Print every record exactly, but leave out the pictures.

#### Data extracts
══════════════════════════════

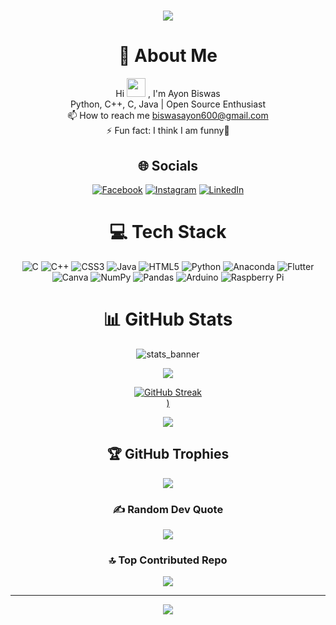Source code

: <h1 align="center">
  <img src="To_my_GitHub_profile_AdobeExpress.gif"  />
</h1>



<div align="center">

# 💫 About Me
Hi  <img src="https://raw.githubusercontent.com/MartinHeinz/MartinHeinz/master/wave.gif" width="30px" height="30px" />
, I'm Ayon Biswas<br>
Python, C++, C, Java | Open Source Enthusiast<br>
📫 How to reach me biswasayon600@gmail.com<br>
⚡ Fun fact: I think I am funny🤣

## 🌐 Socials
[![Facebook](https://img.shields.io/badge/Facebook-%231877F2.svg?logo=Facebook&logoColor=white)](https://facebook.com/https://www.facebook.com/rik.biswas.54738) 
[![Instagram](https://img.shields.io/badge/Instagram-%23E4405F.svg?logo=Instagram&logoColor=white)](https://instagram.com/https://www.instagram.com/ayan_biswas46/) 
[![LinkedIn](https://img.shields.io/badge/LinkedIn-%230077B5.svg?logo=linkedin&logoColor=white)](https://linkedin.com/in/https://www.linkedin.com/in/ayon-biswas-907487227/) 

</div>

<div align="center">

# 💻 Tech Stack

</div>

<div align="center">

![C](https://img.shields.io/badge/c-%2300599C.svg?style=plastic&logo=c&logoColor=white) 
![C++](https://img.shields.io/badge/c++-%2300599C.svg?style=plastic&logo=c%2B%2B&logoColor=white) 
![CSS3](https://img.shields.io/badge/css3-%231572B6.svg?style=plastic&logo=css3&logoColor=white) 
![Java](https://img.shields.io/badge/java-%23ED8B00.svg?style=plastic&logo=java&logoColor=white) 
![HTML5](https://img.shields.io/badge/html5-%23E34F26.svg?style=plastic&logo=html5&logoColor=white) 
![Python](https://img.shields.io/badge/python-3670A0?style=plastic&logo=python&logoColor=ffdd54) 
![Anaconda](https://img.shields.io/badge/Anaconda-%2344A833.svg?style=plastic&logo=anaconda&logoColor=white) 
![Flutter](https://img.shields.io/badge/Flutter-%2302569B.svg?style=plastic&logo=Flutter&logoColor=white) 
![Canva](https://img.shields.io/badge/Canva-%2300C4CC.svg?style=plastic&logo=Canva&logoColor=white) 
![NumPy](https://img.shields.io/badge/numpy-%23013243.svg?style=plastic&logo=numpy&logoColor=white) 
![Pandas](https://img.shields.io/badge/pandas-%23150458.svg?style=plastic&logo=pandas&logoColor=white) 
![Arduino](https://img.shields.io/badge/-Arduino-00979D?style=plastic&logo=Arduino&logoColor=white) 
![Raspberry Pi](https://img.shields.io/badge/-RaspberryPi-C51A4A?style=plastic&logo=Raspberry-Pi)

</div>

<div align="center">

# 📊 GitHub Stats

</div>

<div align="center">

  
  


![stats_banner](https://user-images.githubusercontent.com/78341798/194534778-d662496c-ae00-4e8d-ae9b-b90912054e7f.gif)

<!-- Begin Stats Cards -->
<!-- Resources:  -->
<!-- Github & Languages Stats: https://github.com/anuraghazra/github-readme-stats --> 
<!-- Streak Stats: https://github.com/denvercoder1/github-readme-streak-stats -->
<!-- Change the value after ?username= ayonbiswas0001. -->
<div class="stats" align="center">


</div>
<!--  End Stats Cards -->
  
  
  
  
![](https://github-readme-stats.vercel.app/api?username=ayonbiswas0001&theme=dark&hide_border=true&include_all_commits=true&count_private=true)<br/>


[![GitHub Streak](https://streak-stats.demolab.com/?user=ayonbiswas0001&theme=dark&hide_border=true)<br/>)](https://git.io/streak-stats)

![](https://github-readme-stats.vercel.app/api/top-langs/?username=ayonbiswas0001&theme=dark&hide_border=true&include_all_commits=true&count_private=true&layout=compact)

</div>


<div align="center">


## 🏆 GitHub Trophies


</div>

<div align="center">

![](https://github-profile-trophy.vercel.app/?username=ayonbiswas0001&theme=buddhism&no-frame=true&no-bg=true&margin-w=4)

</div>


<div align="center">

### ✍️ Random Dev Quote

</div>


<div align="center">

![](https://quotes-github-readme.vercel.app/api?type=vetical&theme=dark)

</div>


<div align="center">



### 🔝 Top Contributed Repo


</div>

<div align="center">

![](https://github-contributor-stats.vercel.app/api?username=ayonbiswas0001&limit=5&theme=dark&combine_all_yearly_contributions=true)

</div>

---
<div align="center">

[![](https://visitcount.itsvg.in/api?id=ayonbiswas0001&icon=0&color=0)](https://visitcount.itsvg.in)

</div>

══════════════════════════════

#### Task output
Source code

: <h1 align="center">
  <img src="To_my_GitHub_profile_AdobeExpress.gif"  />
</h1>



<div align="center">

# 💫 About Me
Hi  <img src="https://raw.githubusercontent.com/MartinHeinz/MartinHeinz/master/wave.gif" width="30px" height="30px" />
, I'm Ayon Biswas<br>
Python, C++, C, Java | Open Source Enthusiast<br>
📫 How to reach me biswasayon600@gmail.com<br>
⚡ Fun fact: I think I am funny🤣

## 🌐 Socials
[![Facebook](https://img.shields.io/badge/Facebook-%231877F2.svg?logo=Facebook&logoColor=white)](https://facebook.com/https://www.facebook.com/rik.biswas.54738) 
[![Instagram](https://img.shields.io/badge/Instagram-%23E4405F.svg?logo=Instagram&logoColor=white)](https://instagram.com/https://www.instagram.com/ayan_biswas46/) 
[![LinkedIn](https://img.shields.io/badge/LinkedIn-%230077B5.svg?logo=linkedin&logoColor=white)](https://linkedin.com/in/https://www.linkedin.com/in/ayon-biswas-907487227/) 

</div>

<div align="center">

# 💻 Tech Stack

</div>

<div align="center">

![C](https://img.shields.io/badge/c-%2300599C.svg?style=plastic&logo=c&logoColor=white) 
![C++](https://img.shields.io/badge/c++-%2300599C.svg?style=plastic&logo=c%2B%2B&logoColor=white) 
![CSS3](https://img.shields.io/badge/css3-%231572B6.svg?style=plastic&logo=css3&logoColor=white) 
![Java](https://img.shields.io/badge/java-%23ED8B00.svg?style=plastic&logo=java&logoColor=white) 
![HTML5](https://img.shields.io/badge/html5-%23E34F26.svg?style=plastic&logo=html5&logoColor=white) 
![Python](https://img.shields.io/badge/python-3670A0?style=plastic&logo=python&logoColor=ffdd54) 
![Anaconda](https://img.shields.io/badge/Anaconda-%2344A833.svg?style=plastic&logo=anaconda&logoColor=white) 
![Flutter](https://img.shields.io/badge/Flutter-%2302569B.svg?style=plastic&logo=Flutter&logoColor=white) 
![Canva](https://img.shields.io/badge/Canva-%2300C4CC.svg?style=plastic&logo=Canva&logoColor=white) 
![NumPy](https://img.shields.io/badge/numpy-%23013243.svg?style=plastic&logo=numpy&logoColor=white) 
![Pandas](https://img.shields.io/badge/pandas-%23150458.svg?style=plastic&logo=pandas&logoColor=white) 
![Arduino](https://img.shields.io/badge/-Arduino-00979D?style=plastic&logo=Arduino&logoColor=white) 
![Raspberry Pi](https://img.shields.io/badge/-RaspberryPi-C51A4A?style=plastic&logo=Raspberry-Pi)

</div>

<div align="center">

# 📊 GitHub Stats

</div>

<div align="center">

  
  


![stats_banner](https://user-images.githubusercontent.com/78341798/194534778-d662496c-ae00-4e8d-ae9b-b90912054e7f.gif)

<!-- Begin Stats Cards -->
<!-- Resources:  -->
<!-- Github & Languages Stats: https://github.com/anuraghazra/github-readme-stats --> 
<!-- Streak Stats: https://github.com/denvercoder1/github-readme-streak-stats -->
<!-- Change the value after ?username= ayonbiswas0001. -->
<div class="stats" align="center">


</div>
<!--  End Stats Cards -->
  
  
  
  
![](https://github-readme-stats.vercel.app/api?username=ayonbiswas0001&theme=dark&hide_border=true&include_all_commits=true&count_private=true)<br/>


[![GitHub Streak](https://streak-stats.demolab.com/?user=ayonbiswas0001&theme=dark&hide_border=true)<br/>)](https://git.io/streak-stats)

![](https://github-readme-stats.vercel.app/api/top-langs/?username=ayonbiswas0001&theme=dark&hide_border=true&include_all_commits=true&count_private=true&layout=compact)

</div>


<div align="center">


## 🏆 GitHub Trophies


</div>

<div align="center">

![](https://github-profile-trophy.vercel.app/?username=ayonbiswas0001&theme=buddhism&no-frame=true&no-bg=true&margin-w=4)

</div>


<div align="center">

### ✍️ Random Dev Quote

</div>


<div align="center">

![](https://quotes-github-readme.vercel.app/api?type=vetical&theme=dark)

</div>


<div align="center">



### 🔝 Top Contributed Repo


</div>

<div align="center">

![](https://github-contributor-stats.vercel.app/api?username=ayonbiswas0001&limit=5&theme=dark&combine_all_yearly_contributions=true)

</div>

---
<div align="center">

[![](https://visitcount.itsvg.in/api?id=ayonbiswas0001&icon=0&color=0)](https://visitcount.itsvg.in)

</div>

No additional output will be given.